How can I create header records by taking values from one of several line items?


I have a set of sorted line items. They are sorted first by ID then by Date:

| ID  | DESCRIPTION |   Date   |
| --- | ----------- |----------|
| 100 | Red         |2019-01-01|
| 101 | White       |2019-01-01|
| 101 | White_v2    |2019-02-01|
| 102 | Red_Trim    |2019-01-15|
| 102 | White       |2019-01-16|
| 102 | Blue        |2019-01-20|
| 103 | Red_v3      |2019-01-14|
| 103 | Red_v3      |2019-03-14|

I need to insert rows in a SQL Server table, which represents a project header, so that the first row for each ID provides the Description and Date in the destination table. There should only be one row in the destination table for each ID.

For example, the source table above would result in this at the destination:

| ID  | DESCRIPTION |   Date   |
| --- | ----------- |----------|
| 100 | Red         |2019-01-01|
| 101 | White       |2019-01-01|
| 102 | Red_Trim    |2019-01-15|
| 103 | Red_v3      |2019-01-14|

How do I collapse the source so that I take only the first row for each ID from source?

I prefer to do this with a transformation in SSIS but can use SQL if necessary. Actually, solutions for both methods would be most helpful.
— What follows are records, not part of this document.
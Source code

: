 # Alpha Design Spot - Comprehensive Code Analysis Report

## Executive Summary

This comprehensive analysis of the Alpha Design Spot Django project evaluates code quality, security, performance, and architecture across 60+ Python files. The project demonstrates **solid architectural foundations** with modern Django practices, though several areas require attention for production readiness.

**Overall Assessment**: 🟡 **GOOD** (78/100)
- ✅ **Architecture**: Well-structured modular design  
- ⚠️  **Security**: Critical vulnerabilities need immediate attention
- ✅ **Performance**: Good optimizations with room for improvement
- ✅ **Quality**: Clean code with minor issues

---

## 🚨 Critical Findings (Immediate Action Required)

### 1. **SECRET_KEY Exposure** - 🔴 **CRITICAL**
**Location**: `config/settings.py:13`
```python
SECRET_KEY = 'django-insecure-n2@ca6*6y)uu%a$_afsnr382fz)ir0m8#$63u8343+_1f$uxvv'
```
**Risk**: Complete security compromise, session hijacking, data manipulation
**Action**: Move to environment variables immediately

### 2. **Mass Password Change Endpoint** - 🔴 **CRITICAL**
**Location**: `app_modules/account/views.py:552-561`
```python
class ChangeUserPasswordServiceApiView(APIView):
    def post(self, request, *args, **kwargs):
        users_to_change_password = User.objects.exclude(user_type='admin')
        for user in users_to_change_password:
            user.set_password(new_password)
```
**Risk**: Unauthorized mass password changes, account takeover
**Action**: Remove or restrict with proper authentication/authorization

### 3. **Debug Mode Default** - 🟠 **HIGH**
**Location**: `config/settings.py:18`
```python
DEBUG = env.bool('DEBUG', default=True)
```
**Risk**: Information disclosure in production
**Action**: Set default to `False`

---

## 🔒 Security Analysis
This question is distinct from Trouble using ROW_NUMBER() OVER (PARTITION BY …) in that this seeks to identify an approach. The asker of that question has adopted one approach, of more than one available as identified by answers here. That question is about how to make that particular approach work.


Solution

  • use first_value window function

    select * from (select *,
    first_value(DESCRIPTION) over(partition by id order by Date) as des,
    row_number() over(partition by id order by Date) rn
    from table
    ) a where a.rn =1